* _What this task involves_
Please find all lines in the data that hold the string "backend" and copy them.

+++ Source information +++

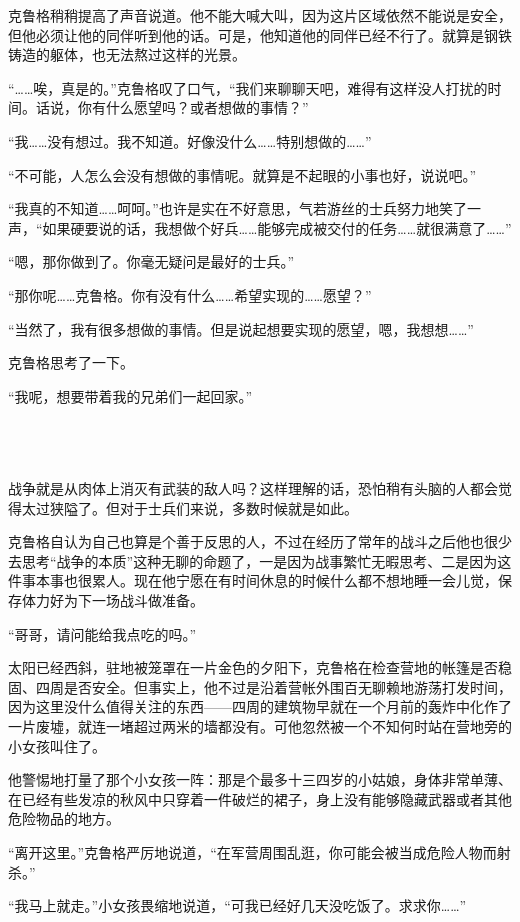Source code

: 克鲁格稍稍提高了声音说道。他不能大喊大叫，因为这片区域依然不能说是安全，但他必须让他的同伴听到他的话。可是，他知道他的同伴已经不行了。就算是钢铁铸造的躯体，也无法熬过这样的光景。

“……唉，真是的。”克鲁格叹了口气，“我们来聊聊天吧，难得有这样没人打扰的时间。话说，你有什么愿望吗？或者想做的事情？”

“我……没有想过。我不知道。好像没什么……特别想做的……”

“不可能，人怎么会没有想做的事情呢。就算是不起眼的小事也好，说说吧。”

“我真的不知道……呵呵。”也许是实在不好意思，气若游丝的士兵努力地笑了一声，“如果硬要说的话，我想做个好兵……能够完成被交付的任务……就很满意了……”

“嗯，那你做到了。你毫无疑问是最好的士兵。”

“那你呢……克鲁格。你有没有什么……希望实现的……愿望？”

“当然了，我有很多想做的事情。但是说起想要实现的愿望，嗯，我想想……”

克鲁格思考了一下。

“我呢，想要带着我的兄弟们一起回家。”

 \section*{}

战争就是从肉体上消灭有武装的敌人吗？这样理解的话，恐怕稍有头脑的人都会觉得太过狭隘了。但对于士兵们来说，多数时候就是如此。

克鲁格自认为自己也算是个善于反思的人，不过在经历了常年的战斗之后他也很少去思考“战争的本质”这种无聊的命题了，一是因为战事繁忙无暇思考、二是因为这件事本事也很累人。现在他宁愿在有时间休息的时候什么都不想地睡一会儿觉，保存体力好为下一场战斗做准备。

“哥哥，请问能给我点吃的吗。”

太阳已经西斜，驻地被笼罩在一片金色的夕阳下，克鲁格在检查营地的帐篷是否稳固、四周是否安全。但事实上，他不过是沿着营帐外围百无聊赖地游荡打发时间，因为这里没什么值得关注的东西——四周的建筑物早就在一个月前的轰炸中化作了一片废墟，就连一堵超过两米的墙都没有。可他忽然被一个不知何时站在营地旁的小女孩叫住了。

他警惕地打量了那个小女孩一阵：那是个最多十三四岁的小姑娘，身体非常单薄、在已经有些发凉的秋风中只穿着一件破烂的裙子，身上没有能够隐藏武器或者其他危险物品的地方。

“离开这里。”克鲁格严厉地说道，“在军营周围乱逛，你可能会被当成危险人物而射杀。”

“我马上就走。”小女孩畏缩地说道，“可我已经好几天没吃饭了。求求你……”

+++
+++ Source information +++

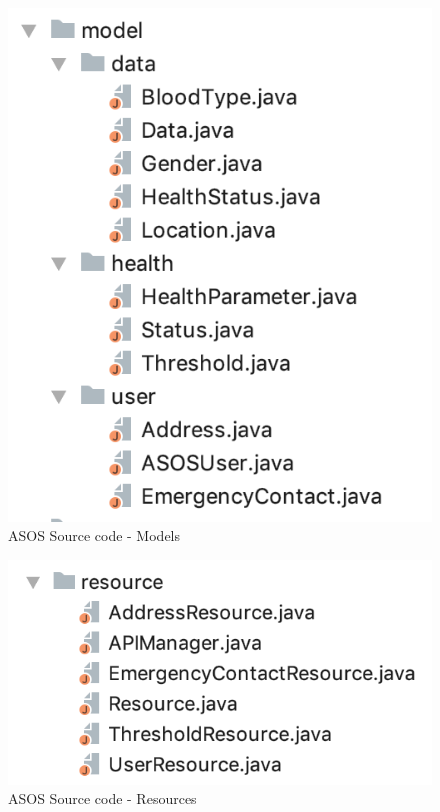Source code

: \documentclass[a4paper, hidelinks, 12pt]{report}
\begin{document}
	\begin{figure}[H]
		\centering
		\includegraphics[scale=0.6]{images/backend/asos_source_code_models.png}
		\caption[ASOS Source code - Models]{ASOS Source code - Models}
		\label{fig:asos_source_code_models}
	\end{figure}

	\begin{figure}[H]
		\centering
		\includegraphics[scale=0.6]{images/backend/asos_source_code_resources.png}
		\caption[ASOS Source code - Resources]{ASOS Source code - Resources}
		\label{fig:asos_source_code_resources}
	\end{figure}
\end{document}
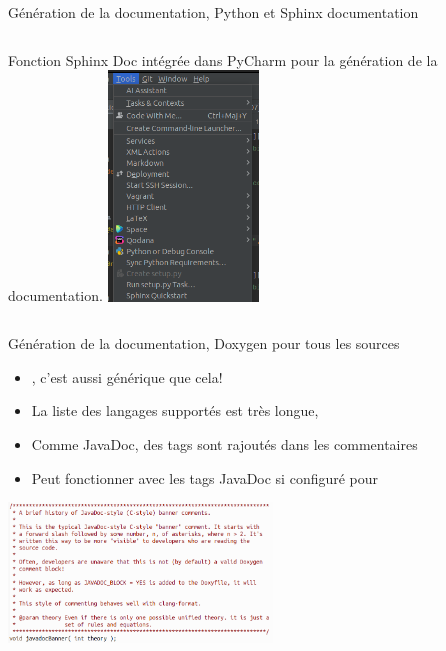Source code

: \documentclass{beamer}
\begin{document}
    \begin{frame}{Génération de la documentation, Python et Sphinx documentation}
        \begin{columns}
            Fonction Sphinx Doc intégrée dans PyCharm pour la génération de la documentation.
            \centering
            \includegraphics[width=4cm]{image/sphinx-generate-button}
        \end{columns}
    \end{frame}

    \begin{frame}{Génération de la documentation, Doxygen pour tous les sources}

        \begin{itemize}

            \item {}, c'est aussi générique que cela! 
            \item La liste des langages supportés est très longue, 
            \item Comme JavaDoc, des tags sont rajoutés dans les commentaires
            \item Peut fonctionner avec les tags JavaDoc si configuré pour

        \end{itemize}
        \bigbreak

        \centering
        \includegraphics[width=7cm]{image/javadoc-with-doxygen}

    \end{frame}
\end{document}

+++
+++ Source information +++

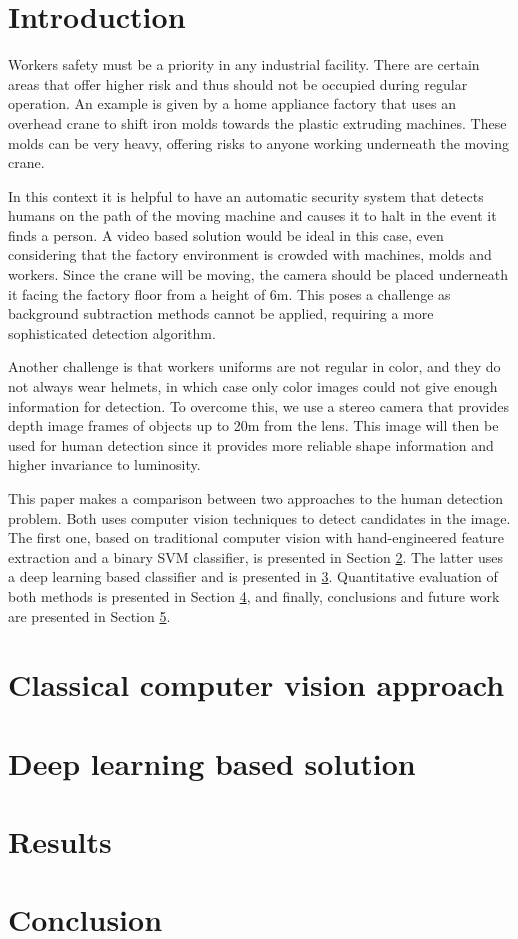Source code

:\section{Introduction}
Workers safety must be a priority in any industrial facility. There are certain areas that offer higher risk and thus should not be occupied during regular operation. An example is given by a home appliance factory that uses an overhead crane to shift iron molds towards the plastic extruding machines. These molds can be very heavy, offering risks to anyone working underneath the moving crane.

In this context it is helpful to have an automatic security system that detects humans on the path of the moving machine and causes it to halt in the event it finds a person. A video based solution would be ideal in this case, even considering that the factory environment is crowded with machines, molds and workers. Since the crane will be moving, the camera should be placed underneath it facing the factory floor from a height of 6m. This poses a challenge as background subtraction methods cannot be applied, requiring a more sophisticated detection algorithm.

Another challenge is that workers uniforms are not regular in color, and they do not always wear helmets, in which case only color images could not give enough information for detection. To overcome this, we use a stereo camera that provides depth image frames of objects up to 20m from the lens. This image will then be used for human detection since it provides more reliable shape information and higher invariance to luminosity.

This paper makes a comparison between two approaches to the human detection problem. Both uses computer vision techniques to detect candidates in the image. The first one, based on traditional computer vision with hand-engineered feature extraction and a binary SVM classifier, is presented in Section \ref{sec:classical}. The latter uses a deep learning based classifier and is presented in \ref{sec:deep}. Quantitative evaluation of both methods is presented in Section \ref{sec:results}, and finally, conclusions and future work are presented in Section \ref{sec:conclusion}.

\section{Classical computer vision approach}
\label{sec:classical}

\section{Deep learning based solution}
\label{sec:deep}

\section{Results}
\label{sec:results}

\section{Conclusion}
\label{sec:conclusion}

+++

* _Response area_
		\includegraphics[scale=0.6]{images/backend/asos_source_code_models.png}
		\includegraphics[scale=0.6]{images/backend/asos_source_code_resources.png}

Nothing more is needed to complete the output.